Start of Block

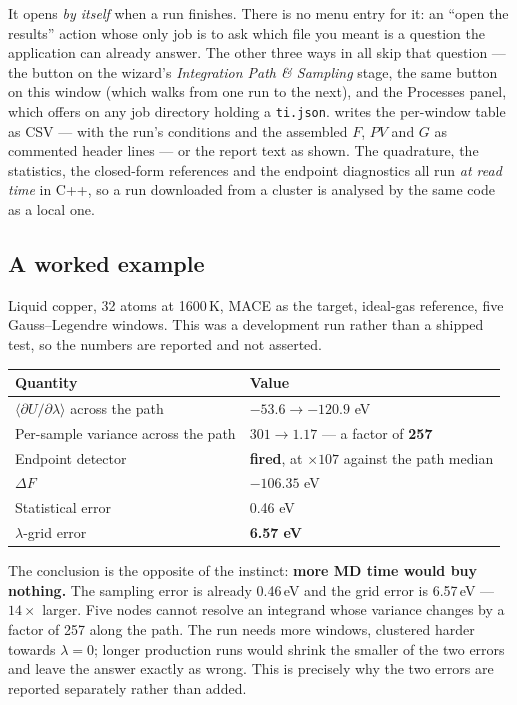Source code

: It opens \emph{by itself} when a run finishes. There is no menu entry for it:
an ``open the results'' action whose only job is to ask which file you meant is
a question the application can already answer. The other three ways in all skip
that question --- the  button on the wizard's
\emph{Integration Path \& Sampling} stage, the same button on this window
(which walks from one run to the next), and the Processes panel, which offers
 on any job directory holding a
\texttt{ti.json}.  writes the per-window table as
CSV --- with the run's conditions and the assembled $F$, $PV$ and $G$ as
commented header lines --- or the report text as shown. The quadrature, the statistics,
the closed-form references and the endpoint diagnostics all run \emph{at read
time} in C++, so a run downloaded from a cluster is analysed by the same code as
a local one.

\subsection{A worked example}

Liquid copper, 32 atoms at 1600\,K, MACE as the target, ideal-gas reference,
five Gauss--Legendre windows. This was a development run rather than a shipped
test, so the numbers are reported and not asserted.

\begin{center}
\small
\begin{tabular}{@{}lp{7.6cm}@{}}
\toprule
Quantity & Value \\
\midrule
$\langle\partial U/\partial\lambda\rangle$ across the path & $-53.6 \to -120.9$ eV \\
Per-sample variance across the path & $301 \to 1.17$ --- a factor of \textbf{257} \\
Endpoint detector & \textbf{fired}, at $\times 107$ against the path median \\
$\Delta F$ & $-106.35$ eV \\
Statistical error & 0.46 eV \\
$\lambda$-grid error & \textbf{6.57 eV} \\
\bottomrule
\end{tabular}
\end{center}

The conclusion is the opposite of the instinct: \textbf{more MD time would buy
nothing.} The sampling error is already 0.46\,eV and the grid error is
6.57\,eV --- $14\times$ larger. Five nodes cannot resolve an integrand whose
variance changes by a factor of 257 along the path. The run needs more windows,
clustered harder towards $\lambda = 0$; longer production runs would shrink the
smaller of the two errors and leave the answer exactly as wrong. This is
precisely why the two errors are reported separately rather than added.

End of Block

Lines that contain the string "windows" should be copied from the material above.

* **FINISHED EXERCISE**:
five Gauss--Legendre windows. This was a development run rather than a shipped
variance changes by a factor of 257 along the path. The run needs more windows,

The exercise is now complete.